The duty to preserve ESI is not always cut and dried


The amendments to the Federal Rules of Civil Procedure (FRCP) describe the duty to preserve potential evidence when litigation can be reasonably anticipated. The term “reasonably anticipated” is a key idea and one that has caused many arguments over the last four-plus years. To make the point that organizations need to be conservative and take this seriously, it makes sense to look at a case that has gone on for several years.

On April 17, 2008, Phillip M. Adams & Associates L.L.C. (Adams) filed a motion for sanctions against ASUSTEK Computer, Inc. and ASUS Computer International for spoliation (destruction) of evidence. Adams claimed that “ASUS has destroyed the source code and documents relating to ASUS’s test programs, as well as other documents that would have conclusively demonstrated ASUS’ piracy.” On March 30, 2009, the magistrate judge issued a decision granting in part Adams’s motion. The magistrate judge found that “the universe of materials we are missing is very large,” and that “we have very little evidence compared to what would be expected.” In this case, the court reaffirmed its earlier holding regarding the trigger for defendants’ duty to preserve, namely that “in late 1999 the entire computer and component manufacturer’s industry was put on notice of a potential for litigation regarding defective floppy disk components (“FDCs”) by the well publicized settlement in a large class action lawsuit against Toshiba.”  In this ongoing case, a litigation hold responsibility was triggered by a settlement years before. The magistrate judge further found that “ASUS’ practices invite the abuse of the rights of others, because the practices tend toward loss of data.” In other words when the case was in process in 2008, the defendants should have applied a litigation hold to specific data back in 1999-2000, eight to nine years before the case showed up in court.
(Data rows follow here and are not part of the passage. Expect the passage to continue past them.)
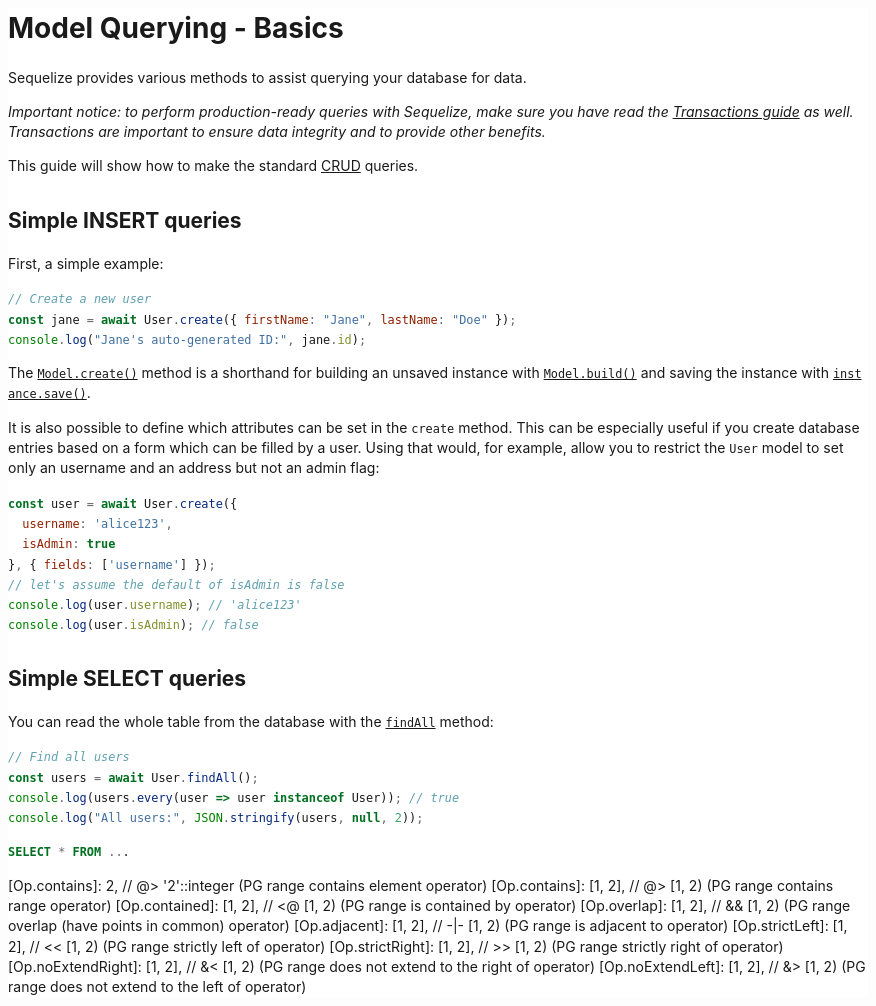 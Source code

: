 # Model Querying - Basics

Sequelize provides various methods to assist querying your database for data.

*Important notice: to perform production-ready queries with Sequelize, make sure you have read the [Transactions guide](transactions.html) as well. Transactions are important to ensure data integrity and to provide other benefits.*

This guide will show how to make the standard [CRUD](https://en.wikipedia.org/wiki/Create,_read,_update_and_delete) queries.

## Simple INSERT queries

First, a simple example:

```js
// Create a new user
const jane = await User.create({ firstName: "Jane", lastName: "Doe" });
console.log("Jane's auto-generated ID:", jane.id);
```

The [`Model.create()`](../class/lib/model.js~Model.html#static-method-create) method is a shorthand for building an unsaved instance with [`Model.build()`](../class/lib/model.js~Model.html#static-method-build) and saving the instance with [`instance.save()`](../class/lib/model.js~Model.html#instance-method-save).

It is also possible to define which attributes can be set in the `create` method. This can be especially useful if you create database entries based on a form which can be filled by a user. Using that would, for example, allow you to restrict the `User` model to set only an username and an address but not an admin flag:

```js
const user = await User.create({
  username: 'alice123',
  isAdmin: true
}, { fields: ['username'] });
// let's assume the default of isAdmin is false
console.log(user.username); // 'alice123'
console.log(user.isAdmin); // false
```

## Simple SELECT queries

You can read the whole table from the database with the [`findAll`](../class/lib/model.js~Model.html#static-method-findAll) method:

```js
// Find all users
const users = await User.findAll();
console.log(users.every(user => user instanceof User)); // true
console.log("All users:", JSON.stringify(users, null, 2));
```

```sql
SELECT * FROM ...
```


[Op.contains]: 2,            // @> '2'::integer  (PG range contains element operator)
[Op.contains]: [1, 2],       // @> [1, 2)        (PG range contains range operator)
[Op.contained]: [1, 2],      // <@ [1, 2)        (PG range is contained by operator)
[Op.overlap]: [1, 2],        // && [1, 2)        (PG range overlap (have points in common) operator)
[Op.adjacent]: [1, 2],       // -|- [1, 2)       (PG range is adjacent to operator)
[Op.strictLeft]: [1, 2],     // << [1, 2)        (PG range strictly left of operator)
[Op.strictRight]: [1, 2],    // >> [1, 2)        (PG range strictly right of operator)
[Op.noExtendRight]: [1, 2],  // &< [1, 2)        (PG range does not extend to the right of operator)
[Op.noExtendLeft]: [1, 2],   // &> [1, 2)        (PG range does not extend to the left of operator)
A related recent ruling: Phillip M. Adams & Assoc., LLC v. Windbond Elecs. Corp., 2010 WL 3767318 (D. Utah Sept. 16, 2010)
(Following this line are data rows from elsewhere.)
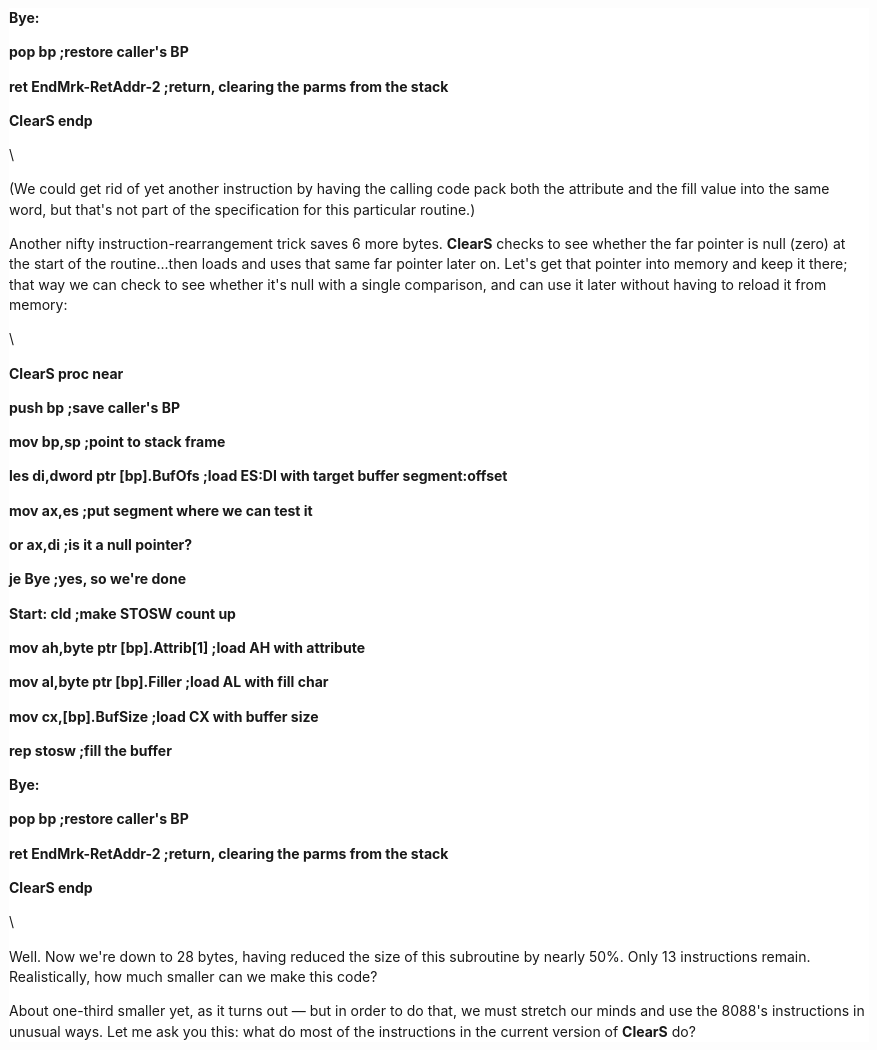 **Bye:**

**pop bp ;restore caller's BP**

**ret EndMrk-RetAddr-2 ;return, clearing the parms from the stack**

**ClearS endp**

\

(We could get rid of yet another instruction by having the calling code
pack both the attribute and the fill value into the same word, but
that's not part of the specification for this particular routine.)

Another nifty instruction-rearrangement trick saves 6 more bytes.
**ClearS** checks to see whether the far pointer is null (zero) at the
start of the routine...then loads and uses that same far pointer later
on. Let's get that pointer into memory and keep it there; that way we
can check to see whether it's null with a single comparison, and can use
it later without having to reload it from memory:

\

**ClearS proc near**

**push bp ;save caller's BP**

**mov bp,sp ;point to stack frame**

**les di,dword ptr [bp].BufOfs ;load ES:DI with target buffer
segment:offset**

**mov ax,es ;put segment where we can test it**

**or ax,di ;is it a null pointer?**

**je Bye ;yes, so we're done**

**Start: cld ;make STOSW count up**

**mov ah,byte ptr [bp].Attrib[1] ;load AH with attribute**

**mov al,byte ptr [bp].Filler ;load AL with fill char**

**mov cx,[bp].BufSize ;load CX with buffer size**

**rep stosw ;fill the buffer**

**Bye:**

**pop bp ;restore caller's BP**

**ret EndMrk-RetAddr-2 ;return, clearing the parms from the stack**

**ClearS endp**

\

Well. Now we're down to 28 bytes, having reduced the size of this
subroutine by nearly 50%. Only 13 instructions remain. Realistically,
how much smaller can we make this code?

About one-third smaller yet, as it turns out — but in order to do that,
we must stretch our minds and use the 8088's instructions in unusual
ways. Let me ask you this: what do most of the instructions in the
current version of **ClearS** do?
What does this mean for organizations today? Well, it’s difficult to “anticipate” future litigation so be conservative in your litigation hold triggering events meaning if even the slightest possibility exists of litigation based on external events, news stories etc. lock down that potentially responsive ESI as soon as possible. That’s easy to say but difficult to accomplish. The first step as pointed out in this case is to train your staff and employees to be sensitive to these “events” and to not be shy about pointing them out to your corporate legal department. The point is to manage your ESI more effectively. If you have control of your data you have a better chance of reacting to and finding responsive ESI when you need to and securing it.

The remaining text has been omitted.